Data Lake Librarians
Enterprises need to become more lean and efficient to stay in business. As a result, Enterprise Data Management is gaining more attention. In my position, I promote treating data as an asset through non-invasive data governance, better data quality, and a holistic approach to data management for the entire corporation.
Application optimization is not by itself sufficient to enhance the performance of an organization. As data flows between and through applications, high data quality in searchable structures is also essential to optimizing an organization. Code alone cannot fix bad data; in fact, data quality issues can generate inefficient code which constantly checks for infrequent or rare conditions.
Simultaneously, good quality data in optimized structures cannot overcome bad, redundant, or inefficient applications or processes. Inaccurate data, and even lack of knowledge about the data creates inefficient environments with data duplication and possibly hoarding. If data issues are not corrected at the source, then multiple downstream applications must also create code to fix in place, which is redundant, possibly creating different results.
Data architects create patterns with data–storage patterns, structure patterns, usage patterns, naming standards, data flows, etc. These patterns can then be used by the ‘data lake librarians’ to create search patterns, retrieval patterns (standardized exports, for example), and patterns to feed external structures like reports and visualizations.

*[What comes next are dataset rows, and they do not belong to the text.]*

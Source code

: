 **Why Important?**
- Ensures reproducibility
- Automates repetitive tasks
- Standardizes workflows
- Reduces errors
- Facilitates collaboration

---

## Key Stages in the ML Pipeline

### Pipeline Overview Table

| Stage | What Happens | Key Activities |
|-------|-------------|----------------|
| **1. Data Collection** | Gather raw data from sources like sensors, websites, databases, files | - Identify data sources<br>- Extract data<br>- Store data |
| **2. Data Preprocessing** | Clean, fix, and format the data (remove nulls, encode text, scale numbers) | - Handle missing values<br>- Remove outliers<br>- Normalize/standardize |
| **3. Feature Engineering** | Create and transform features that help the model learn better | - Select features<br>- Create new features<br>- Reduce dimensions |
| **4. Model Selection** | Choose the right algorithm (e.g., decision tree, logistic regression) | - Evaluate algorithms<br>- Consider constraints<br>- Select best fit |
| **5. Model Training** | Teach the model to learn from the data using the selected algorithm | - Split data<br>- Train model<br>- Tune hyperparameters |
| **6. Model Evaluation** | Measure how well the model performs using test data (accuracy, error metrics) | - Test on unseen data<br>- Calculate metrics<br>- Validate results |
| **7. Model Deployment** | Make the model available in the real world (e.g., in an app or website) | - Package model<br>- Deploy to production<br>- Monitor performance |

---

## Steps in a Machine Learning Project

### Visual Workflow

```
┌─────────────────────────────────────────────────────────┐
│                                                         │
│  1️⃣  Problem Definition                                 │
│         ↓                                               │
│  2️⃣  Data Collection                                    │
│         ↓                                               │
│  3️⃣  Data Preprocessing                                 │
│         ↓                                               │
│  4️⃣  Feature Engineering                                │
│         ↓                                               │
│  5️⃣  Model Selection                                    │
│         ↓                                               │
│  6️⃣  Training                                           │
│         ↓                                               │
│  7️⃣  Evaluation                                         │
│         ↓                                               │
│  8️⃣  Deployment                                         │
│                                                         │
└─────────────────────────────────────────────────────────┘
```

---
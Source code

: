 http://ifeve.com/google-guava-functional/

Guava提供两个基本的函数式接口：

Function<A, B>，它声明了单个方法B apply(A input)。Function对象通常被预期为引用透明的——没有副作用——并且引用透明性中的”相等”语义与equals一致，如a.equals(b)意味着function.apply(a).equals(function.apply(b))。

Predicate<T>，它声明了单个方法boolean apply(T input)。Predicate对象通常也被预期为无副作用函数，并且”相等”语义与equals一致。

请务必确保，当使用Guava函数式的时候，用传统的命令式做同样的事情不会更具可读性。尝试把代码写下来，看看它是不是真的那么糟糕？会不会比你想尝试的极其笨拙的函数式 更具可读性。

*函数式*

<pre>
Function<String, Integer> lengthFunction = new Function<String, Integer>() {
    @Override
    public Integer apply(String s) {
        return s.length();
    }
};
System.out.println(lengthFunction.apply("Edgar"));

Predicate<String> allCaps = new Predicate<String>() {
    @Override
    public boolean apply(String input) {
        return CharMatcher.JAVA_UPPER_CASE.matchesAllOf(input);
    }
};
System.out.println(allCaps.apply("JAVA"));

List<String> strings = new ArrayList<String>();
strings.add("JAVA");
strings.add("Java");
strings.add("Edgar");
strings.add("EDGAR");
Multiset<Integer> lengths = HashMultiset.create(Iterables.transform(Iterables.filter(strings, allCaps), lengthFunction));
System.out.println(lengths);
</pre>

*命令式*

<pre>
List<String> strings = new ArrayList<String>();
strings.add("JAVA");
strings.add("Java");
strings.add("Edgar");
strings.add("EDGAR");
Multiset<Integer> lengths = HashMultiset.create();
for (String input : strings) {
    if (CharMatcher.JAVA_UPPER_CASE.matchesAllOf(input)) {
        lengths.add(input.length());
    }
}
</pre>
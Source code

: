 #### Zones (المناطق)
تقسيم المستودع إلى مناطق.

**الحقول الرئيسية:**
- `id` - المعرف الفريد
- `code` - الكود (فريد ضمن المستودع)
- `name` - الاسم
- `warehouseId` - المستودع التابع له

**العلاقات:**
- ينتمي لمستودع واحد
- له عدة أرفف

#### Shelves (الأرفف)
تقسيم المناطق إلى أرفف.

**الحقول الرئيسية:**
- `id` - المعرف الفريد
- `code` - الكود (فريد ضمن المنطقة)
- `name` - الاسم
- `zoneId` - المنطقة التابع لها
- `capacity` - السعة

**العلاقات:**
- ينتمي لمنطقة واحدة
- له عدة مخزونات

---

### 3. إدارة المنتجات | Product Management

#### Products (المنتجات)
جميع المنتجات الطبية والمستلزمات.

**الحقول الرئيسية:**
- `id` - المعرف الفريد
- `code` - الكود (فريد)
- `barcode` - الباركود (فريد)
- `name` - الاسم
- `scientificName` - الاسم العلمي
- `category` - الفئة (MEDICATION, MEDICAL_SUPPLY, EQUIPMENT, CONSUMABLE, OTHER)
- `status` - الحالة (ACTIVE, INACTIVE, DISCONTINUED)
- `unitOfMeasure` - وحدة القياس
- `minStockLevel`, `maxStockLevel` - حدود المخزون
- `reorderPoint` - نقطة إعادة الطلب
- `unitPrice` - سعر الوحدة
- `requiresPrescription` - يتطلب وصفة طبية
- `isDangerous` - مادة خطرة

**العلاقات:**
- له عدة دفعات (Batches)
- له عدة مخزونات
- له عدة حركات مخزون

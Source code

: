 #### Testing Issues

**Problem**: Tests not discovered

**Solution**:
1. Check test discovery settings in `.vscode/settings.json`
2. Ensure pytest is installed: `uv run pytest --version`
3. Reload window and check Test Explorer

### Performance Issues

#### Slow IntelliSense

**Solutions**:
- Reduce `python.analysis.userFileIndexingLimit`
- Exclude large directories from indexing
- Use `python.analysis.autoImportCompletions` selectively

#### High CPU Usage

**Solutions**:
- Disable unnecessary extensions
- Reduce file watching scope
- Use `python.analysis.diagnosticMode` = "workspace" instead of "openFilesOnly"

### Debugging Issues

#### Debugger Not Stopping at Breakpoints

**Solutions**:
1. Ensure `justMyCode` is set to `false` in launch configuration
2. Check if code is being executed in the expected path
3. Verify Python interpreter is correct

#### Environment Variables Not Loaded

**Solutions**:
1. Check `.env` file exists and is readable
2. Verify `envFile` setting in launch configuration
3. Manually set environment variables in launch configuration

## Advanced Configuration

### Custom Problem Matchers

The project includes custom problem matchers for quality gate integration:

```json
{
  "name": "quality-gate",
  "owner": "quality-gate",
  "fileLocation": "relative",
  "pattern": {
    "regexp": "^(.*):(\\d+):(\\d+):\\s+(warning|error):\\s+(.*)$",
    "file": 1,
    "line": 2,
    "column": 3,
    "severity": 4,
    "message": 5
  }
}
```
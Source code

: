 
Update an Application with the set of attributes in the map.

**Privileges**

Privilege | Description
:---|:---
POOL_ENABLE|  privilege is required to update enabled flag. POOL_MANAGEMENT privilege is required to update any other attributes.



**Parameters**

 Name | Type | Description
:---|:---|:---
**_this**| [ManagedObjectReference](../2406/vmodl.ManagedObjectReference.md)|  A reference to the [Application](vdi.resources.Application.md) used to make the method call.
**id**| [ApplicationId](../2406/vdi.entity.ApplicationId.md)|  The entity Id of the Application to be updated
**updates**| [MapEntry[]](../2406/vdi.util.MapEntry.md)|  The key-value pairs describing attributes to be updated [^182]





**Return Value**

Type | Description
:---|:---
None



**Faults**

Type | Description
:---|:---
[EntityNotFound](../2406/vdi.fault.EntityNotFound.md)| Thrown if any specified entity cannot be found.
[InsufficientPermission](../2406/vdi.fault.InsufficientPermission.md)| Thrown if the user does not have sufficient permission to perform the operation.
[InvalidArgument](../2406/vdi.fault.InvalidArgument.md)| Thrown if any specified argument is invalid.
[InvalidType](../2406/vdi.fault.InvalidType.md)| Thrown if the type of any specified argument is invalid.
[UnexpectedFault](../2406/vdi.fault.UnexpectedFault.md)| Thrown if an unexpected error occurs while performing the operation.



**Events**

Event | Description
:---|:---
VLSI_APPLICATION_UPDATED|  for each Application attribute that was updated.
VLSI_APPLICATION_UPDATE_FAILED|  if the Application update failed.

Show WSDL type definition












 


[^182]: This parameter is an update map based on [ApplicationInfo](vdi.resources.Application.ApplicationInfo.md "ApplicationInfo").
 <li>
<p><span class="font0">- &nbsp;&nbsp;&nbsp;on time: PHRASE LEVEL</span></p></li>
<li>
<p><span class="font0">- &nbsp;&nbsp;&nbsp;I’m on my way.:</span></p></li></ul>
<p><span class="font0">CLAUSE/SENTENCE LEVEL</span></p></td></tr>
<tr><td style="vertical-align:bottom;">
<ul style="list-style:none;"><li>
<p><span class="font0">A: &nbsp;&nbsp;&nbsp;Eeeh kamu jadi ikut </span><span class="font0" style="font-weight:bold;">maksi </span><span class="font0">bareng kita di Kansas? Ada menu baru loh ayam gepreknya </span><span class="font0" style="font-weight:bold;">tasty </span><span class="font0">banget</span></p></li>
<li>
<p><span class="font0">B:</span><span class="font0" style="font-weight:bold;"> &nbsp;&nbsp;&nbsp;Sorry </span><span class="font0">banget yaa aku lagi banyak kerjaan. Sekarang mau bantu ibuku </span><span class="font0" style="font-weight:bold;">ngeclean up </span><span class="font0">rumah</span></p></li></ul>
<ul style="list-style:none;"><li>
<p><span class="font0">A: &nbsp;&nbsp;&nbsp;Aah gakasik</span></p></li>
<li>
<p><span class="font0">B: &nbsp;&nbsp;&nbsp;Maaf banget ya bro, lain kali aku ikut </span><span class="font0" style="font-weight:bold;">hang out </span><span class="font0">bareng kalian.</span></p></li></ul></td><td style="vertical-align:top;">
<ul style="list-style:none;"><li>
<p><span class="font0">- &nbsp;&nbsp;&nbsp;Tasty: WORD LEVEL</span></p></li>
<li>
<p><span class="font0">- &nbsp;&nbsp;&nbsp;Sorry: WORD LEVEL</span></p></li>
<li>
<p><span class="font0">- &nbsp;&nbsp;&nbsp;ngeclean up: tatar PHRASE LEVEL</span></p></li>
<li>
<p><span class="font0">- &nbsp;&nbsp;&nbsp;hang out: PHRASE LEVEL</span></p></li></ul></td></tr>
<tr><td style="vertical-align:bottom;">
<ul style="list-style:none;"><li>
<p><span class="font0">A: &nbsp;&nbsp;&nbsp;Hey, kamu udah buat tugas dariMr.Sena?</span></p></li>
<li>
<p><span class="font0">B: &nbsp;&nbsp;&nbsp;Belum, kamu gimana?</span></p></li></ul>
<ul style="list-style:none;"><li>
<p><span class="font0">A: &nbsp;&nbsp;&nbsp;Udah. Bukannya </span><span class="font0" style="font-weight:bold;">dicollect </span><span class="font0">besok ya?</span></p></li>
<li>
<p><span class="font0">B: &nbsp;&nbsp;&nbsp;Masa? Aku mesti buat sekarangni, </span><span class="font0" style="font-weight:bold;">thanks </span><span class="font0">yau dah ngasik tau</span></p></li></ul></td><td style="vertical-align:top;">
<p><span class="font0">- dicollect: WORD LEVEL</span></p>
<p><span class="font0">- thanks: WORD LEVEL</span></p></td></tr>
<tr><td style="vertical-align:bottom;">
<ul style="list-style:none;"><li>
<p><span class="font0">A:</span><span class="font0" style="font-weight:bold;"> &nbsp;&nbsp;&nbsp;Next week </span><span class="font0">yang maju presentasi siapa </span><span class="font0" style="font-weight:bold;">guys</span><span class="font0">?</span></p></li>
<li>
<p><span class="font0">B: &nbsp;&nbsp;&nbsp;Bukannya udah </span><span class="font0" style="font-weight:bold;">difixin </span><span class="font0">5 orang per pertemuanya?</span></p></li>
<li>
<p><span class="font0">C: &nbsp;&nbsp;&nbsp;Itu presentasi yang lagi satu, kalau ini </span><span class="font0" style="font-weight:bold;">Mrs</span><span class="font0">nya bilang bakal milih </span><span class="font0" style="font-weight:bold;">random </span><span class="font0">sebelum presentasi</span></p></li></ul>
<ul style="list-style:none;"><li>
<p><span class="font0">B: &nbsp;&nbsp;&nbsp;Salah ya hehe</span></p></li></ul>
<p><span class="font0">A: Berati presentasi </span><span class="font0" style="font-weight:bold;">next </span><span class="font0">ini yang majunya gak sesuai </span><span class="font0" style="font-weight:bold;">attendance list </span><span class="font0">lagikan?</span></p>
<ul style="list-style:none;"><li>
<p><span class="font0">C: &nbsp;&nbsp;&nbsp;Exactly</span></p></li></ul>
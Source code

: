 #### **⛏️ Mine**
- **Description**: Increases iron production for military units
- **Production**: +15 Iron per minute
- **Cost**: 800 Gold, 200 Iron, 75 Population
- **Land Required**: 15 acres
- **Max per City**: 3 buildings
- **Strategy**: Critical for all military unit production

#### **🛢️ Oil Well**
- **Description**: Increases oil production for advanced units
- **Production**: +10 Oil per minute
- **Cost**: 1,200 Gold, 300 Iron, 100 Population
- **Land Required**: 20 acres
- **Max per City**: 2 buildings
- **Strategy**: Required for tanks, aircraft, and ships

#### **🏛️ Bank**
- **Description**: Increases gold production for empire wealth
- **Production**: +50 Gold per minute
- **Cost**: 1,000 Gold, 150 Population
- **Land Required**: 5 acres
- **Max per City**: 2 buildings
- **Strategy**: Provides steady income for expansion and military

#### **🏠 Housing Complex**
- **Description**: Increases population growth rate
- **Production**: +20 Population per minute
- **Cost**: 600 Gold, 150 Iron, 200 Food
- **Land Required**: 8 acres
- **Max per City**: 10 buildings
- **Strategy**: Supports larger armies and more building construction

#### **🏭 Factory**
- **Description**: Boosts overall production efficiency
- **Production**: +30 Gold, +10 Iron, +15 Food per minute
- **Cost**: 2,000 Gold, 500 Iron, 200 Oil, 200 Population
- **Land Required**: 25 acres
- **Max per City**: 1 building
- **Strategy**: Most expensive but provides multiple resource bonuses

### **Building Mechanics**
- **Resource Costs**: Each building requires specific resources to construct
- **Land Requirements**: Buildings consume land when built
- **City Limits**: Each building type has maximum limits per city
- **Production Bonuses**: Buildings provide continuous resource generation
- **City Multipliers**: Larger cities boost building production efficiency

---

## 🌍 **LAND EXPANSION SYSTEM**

Librarians are the closest thing to what Data stewards should be—they are dedicated, trained to organize using patterns, search using catalogs, and can handle multiple media types. 80 percent of data lake searches should be pattern-based, or attribute-based, and easy for anyone to use. The other 20 percent may require skills or more complex patterns.
Data Lake as a Library
A data lake is essentially a library, ideally staffed with experienced employees who can handle and find data in multiple formats. Making data findable includes having a comprehensive data/metadata catalog and data dictionary, and for non-tabular data, by creating tags. Tags are structures created where OCR, text scanning, and/or a collection of assigned attributes/keywords may be used to organize files or objects.
A data lake is essentially a library, ideally staffed with experienced employees who can handle and find data in multiple media
For instance, the structure of a blog entry and a magazine subscription has many structural and content similarities, even though a sea of differences exists between them. Librarians and Data Architects can use tags to group different kinds of data together, based on both internal structure and content. Tags can be used for data management as well, with tags for security rating and type, data lifecycle, update frequency, source system (lineage), subject area, owner/ steward/SME, downstream uses (impact), and business purpose.
Finding the Right Library Team for a Data Lake
Data is everywhere, but knowing everything about the data is crucial. Create a dedicated staff that is interested in finding out where data comes from, which data is better for which use, and is detail-oriented so they can create good documentation from what they find out. Library Science is the study of organizing data to make it easily searchable and more accessible in an orderly fashion, which is exactly what a Data Lake needs.
Every company has some undocumented data and processes, usually manual data hammers someone created to get around a systemic or data access issue. Create documentation that reflects the current understanding, and then try to automate any manual processes by fixing the systemic or access issue that caused it in the first place. If that is not possible, we find another automated way to serve that need by using the data lake.
Apart from this, it’s mostly just aiming to be a good caretaker of the data and users, much like librarians are good caretakers of the library contents and patrons. A library does more than contain paper documents; in reality, a library has much more including patron education and entertainment programs, and digital media content and creation facilities. A good data management team provides education and training on best practices, just like a library would.
Challenges of a Data Architect and Advice to Overcome Them
In some organizations, building a business case for funding centralized Data Management is difficult due to the lack of a direct ROI. The justification should be for an enablement investment, similar to investing in Enterprise Security, or even drinking clean water. The main expenses involved in this business case are for increased staff, cloud expenses, and funds to acquire tools to standardize and automate our data management processes.
The biggest challenge could be the lack of an enterprise-level overview; seeing how the multiple chunks of the organization fit into a complete whole. In some organizations, departments may operate within their own silos with their blinders on. The data goes across the silos, where each level may have their individual copy of the data, resembling fractured mirrors. Lack of integration in both data and documentation can lead to a situation where employees are unaware of what data really exists within the organization and merely use whatever information they can get their hands on. Unavailable documentation is replaced by tribal knowledge, which is only as good as who one knows and what or who they know, and research takes more time. Good Data Architects look for the big picture, and how things fit together, rather than point solutions.
Another challenge is getting all the employees to realize the importance of data to an organization’s success. Data needs to be accurate, consistent, relevant, and easily available. Employees also need to learn to share data, rather than create their own copies. This prevents treading into a hoarding culture, where the databases are hugely bloated as each level has their own version of data, leading to an incredible expense and waste.
My advice to fellow Data Architects would be to prevent the bad data from entering into the systems. Cutting it off at the source is essentially the first and foremost job. Of course, this is difficult for organizations that undocumented or unsupported interfaces. In these cases, the best solution would be to find (through data profiling) and fix the erroneous data in the databases where the data enters the organization, before passing to downstream systems and creating potential downstream disasters.